Gather every line from the entries below that includes "address".

*** MATERIAL PROVIDED ***

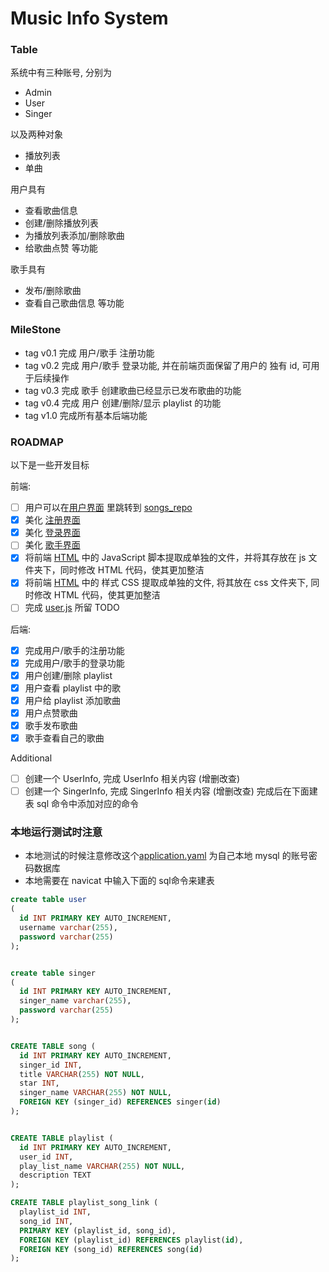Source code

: # Music Info System

### Table

系统中有三种账号, 分别为
- Admin
- User
- Singer

以及两种对象
- 播放列表
- 单曲

用户具有
- 查看歌曲信息
- 创建/删除播放列表
- 为播放列表添加/删除歌曲
- 给歌曲点赞
等功能

歌手具有
- 发布/删除歌曲
- 查看自己歌曲信息
等功能

### MileStone
- tag v0.1 完成 用户/歌手 注册功能
- tag v0.2 完成 用户/歌手 登录功能, 并在前端页面保留了用户的 独有 id, 可用于后续操作
- tag v0.3 完成 歌手 创建歌曲已经显示已发布歌曲的功能
- tag v0.4 完成 用户 创建/删除/显示 playlist 的功能
- tag v1.0 完成所有基本后端功能

### ROADMAP
以下是一些开发目标

前端:
- [ ] 用户可以在[用户界面](./src/main/resources/static/user_index.html) 里跳转到 [songs_repo](./src/main/resources/static/songs_repo.html)
- [x] 美化 [注册界面](./src/main/resources/static/register.html)
- [x] 美化 [登录界面](./src/main/resources/static/login.html)
- [ ] 美化 [歌手界面](./src/main/resources/static/singer_index.html)
- [x] 将前端 [HTML](./src/main/resources/static) 中的 JavaScript 脚本提取成单独的文件，并将其存放在 js 文件夹下，同时修改 HTML 代码，使其更加整洁
- [x] 将前端 [HTML](./src/main/resources/static) 中的 样式 CSS 提取成单独的文件, 将其放在 css 文件夹下, 同时修改 HTML 代码，使其更加整洁
- [ ] 完成 [user.js](./src/main/resources/static/js/user.js) 所留 TODO
 
后端:
- [x] 完成用户/歌手的注册功能
- [x] 完成用户/歌手的登录功能
- [x] 用户创建/删除 playlist
- [x] 用户查看 playlist 中的歌
- [x] 用户给 playlist 添加歌曲
- [x] 用户点赞歌曲
- [x] 歌手发布歌曲
- [x] 歌手查看自己的歌曲

Additional
- [ ] 创建一个 UserInfo, 完成 UserInfo 相关内容 (增删改查)
- [ ] 创建一个 SingerInfo, 完成 SingerInfo 相关内容 (增删改查)
完成后在下面建表 sql 命令中添加对应的命令

### 本地运行测试时注意

- 本地测试的时候注意修改这个[application.yaml](./src/main/resources/application.yaml) 为自己本地 mysql 的账号密码数据库
- 本地需要在 navicat 中输入下面的 sql命令来建表

```sql
create table user
(
  id INT PRIMARY KEY AUTO_INCREMENT,
  username varchar(255),
  password varchar(255)
);


create table singer
(
  id INT PRIMARY KEY AUTO_INCREMENT,
  singer_name varchar(255),
  password varchar(255)
);


CREATE TABLE song (
  id INT PRIMARY KEY AUTO_INCREMENT,
  singer_id INT,
  title VARCHAR(255) NOT NULL,
  star INT,
  singer_name VARCHAR(255) NOT NULL,
  FOREIGN KEY (singer_id) REFERENCES singer(id)
);


CREATE TABLE playlist (
  id INT PRIMARY KEY AUTO_INCREMENT,
  user_id INT,
  play_list_name VARCHAR(255) NOT NULL,
  description TEXT
);

CREATE TABLE playlist_song_link (
  playlist_id INT,
  song_id INT,
  PRIMARY KEY (playlist_id, song_id),
  FOREIGN KEY (playlist_id) REFERENCES playlist(id),
  FOREIGN KEY (song_id) REFERENCES song(id)
);
```
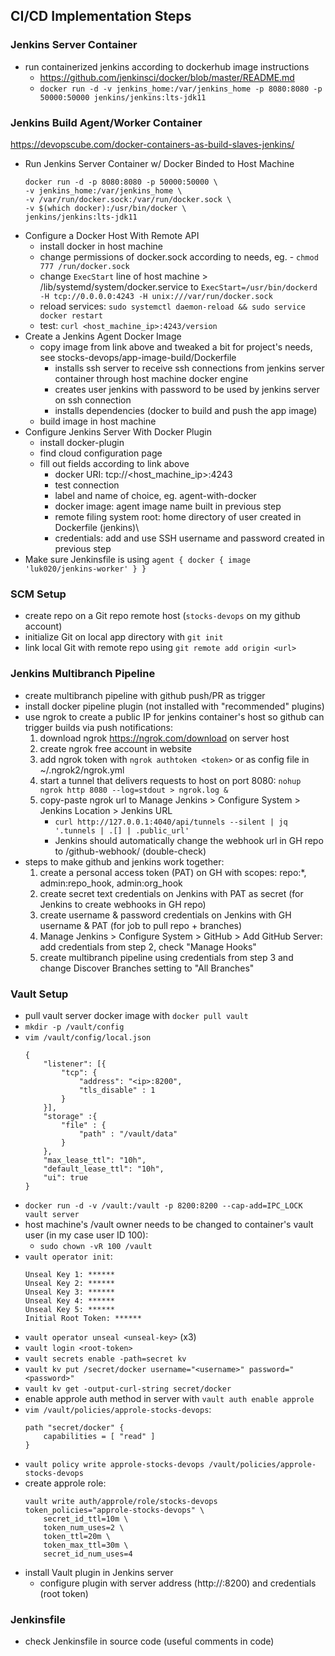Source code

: ## CI/CD Implementation Steps

### Jenkins Server Container

- run containerized jenkins according to dockerhub image instructions
    - https://github.com/jenkinsci/docker/blob/master/README.md
    - `docker run -d -v jenkins_home:/var/jenkins_home -p 8080:8080 -p 50000:50000 jenkins/jenkins:lts-jdk11`

### Jenkins Build Agent/Worker Container

https://devopscube.com/docker-containers-as-build-slaves-jenkins/

- Run Jenkins Server Container w/ Docker Binded to Host Machine
    ```
    docker run -d -p 8080:8080 -p 50000:50000 \
    -v jenkins_home:/var/jenkins_home \
    -v /var/run/docker.sock:/var/run/docker.sock \
    -v $(which docker):/usr/bin/docker \
    jenkins/jenkins:lts-jdk11
    ```
- Configure a Docker Host With Remote API
    - install docker in host machine
    - change permissions of docker.sock according to needs, eg. - `chmod 777 /run/docker.sock`
    - change `ExecStart` line of host machine > /lib/systemd/system/docker.service to `ExecStart=/usr/bin/dockerd -H tcp://0.0.0.0:4243 -H unix:///var/run/docker.sock`
    - reload services: `sudo systemctl daemon-reload && sudo service docker restart`
    - test: `curl <host_machine_ip>:4243/version`
- Create a Jenkins Agent Docker Image
    - copy image from link above and tweaked a bit for project's needs, see stocks-devops/app-image-build/Dockerfile
        - installs ssh server to receive ssh connections from jenkins server container through host machine docker engine
        - creates user jenkins with password to be used by jenkins server on ssh connection
        - installs dependencies (docker to build and push the app image)
    - build image in host machine
- Configure Jenkins Server With Docker Plugin
    - install docker-plugin
    - find cloud configuration page
    - fill out fields according to link above
        - docker URI: tcp://<host_machine_ip>:4243
        - test connection
        - label and name of choice, eg. agent-with-docker
        - docker image: agent image name built in previous step
        - remote filing system root: home directory of user created in Dockerfile (jenkins)\
        - credentials: add and use SSH username and password created in previous step
- Make sure Jenkinsfile is using `agent { docker { image 'luk020/jenkins-worker' } }`

### SCM Setup

- create repo on a Git repo remote host (`stocks-devops` on my github account)
- initialize Git on local app directory with `git init`
- link local Git with remote repo using `git remote add origin <url>`

### Jenkins Multibranch Pipeline

- create multibranch pipeline with github push/PR as trigger
- install docker pipeline plugin (not installed with "recommended" plugins)
- use ngrok to create a public IP for jenkins container's host so github can trigger builds via push notifications:
    1. download ngrok https://ngrok.com/download on server host
    2. create ngrok free account in website
    3. add ngrok token with `ngrok authtoken <token>` or as config file in ~/.ngrok2/ngrok.yml
    4. start a tunnel that delivers requests to host on port 8080: `nohup ngrok http 8080 --log=stdout > ngrok.log &`
    5. copy-paste ngrok url to Manage Jenkins > Configure System > Jenkins Location > Jenkins URL
        - `curl http://127.0.0.1:4040/api/tunnels --silent | jq '.tunnels | .[] | .public_url'`
        - Jenkins should automatically change the webhook url in GH repo to <ngrok url>/github-webhook/ (double-check)
- steps to make github and jenkins work together:
    1. create a personal access token (PAT) on GH with scopes: repo:*, admin:repo_hook, admin:org_hook
    2. create secret text credentials on Jenkins with PAT as secret (for Jenkins to create webhooks in GH repo)
    3. create username & password credentials on Jenkins with GH username & PAT (for job to pull repo + branches)
    4. Manage Jenkins > Configure System > GitHub > Add GitHub Server: add credentials from step 2, check "Manage Hooks"
    5. create multibranch pipeline using credentials from step 3 and change Discover Branches setting to "All Branches"

### Vault Setup

- pull vault server docker image with `docker pull vault`
- `mkdir -p /vault/config`
- `vim /vault/config/local.json`
    ```
    {
        "listener": [{
            "tcp": {
                "address": "<ip>:8200",
                "tls_disable" : 1
            }
        }],
        "storage" :{
            "file" : {
                "path" : "/vault/data"
            }
        },
        "max_lease_ttl": "10h",
        "default_lease_ttl": "10h",
        "ui": true
    }
    ```
- `docker run -d -v /vault:/vault -p 8200:8200 --cap-add=IPC_LOCK vault server`
- host machine's /vault owner needs to be changed to container's vault user (in my case user ID 100):
    - `sudo chown -vR 100 /vault`
- `vault operator init`:
    ```
    Unseal Key 1: ******
    Unseal Key 2: ******
    Unseal Key 3: ******
    Unseal Key 4: ******
    Unseal Key 5: ******
    Initial Root Token: ******
    ``` 
- `vault operator unseal <unseal-key>` (x3)
- `vault login <root-token>`
- `vault secrets enable -path=secret kv`
- `vault kv put /secret/docker username="<username>" password="<password>"`
- `vault kv get -output-curl-string secret/docker`
- enable approle auth method in server with `vault auth enable approle`
- `vim /vault/policies/approle-stocks-devops`:
    ```
    path "secret/docker" {
        capabilities = [ "read" ]
    }
    ```
- `vault policy write approle-stocks-devops /vault/policies/approle-stocks-devops`
- create approle role:
    ```
    vault write auth/approle/role/stocks-devops token_policies="approle-stocks-devops" \
        secret_id_ttl=10m \
        token_num_uses=2 \
        token_ttl=20m \
        token_max_ttl=30m \
        secret_id_num_uses=4
    ```
- install Vault plugin in Jenkins server
    - configure plugin with server address (http://<ip>:8200) and credentials (root token)

### Jenkinsfile

- check Jenkinsfile in source code (useful comments in code)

***

▸ **FINAL ANSWER**
                "address": "<ip>:8200",
    - configure plugin with server address (http://<ip>:8200) and credentials (root token)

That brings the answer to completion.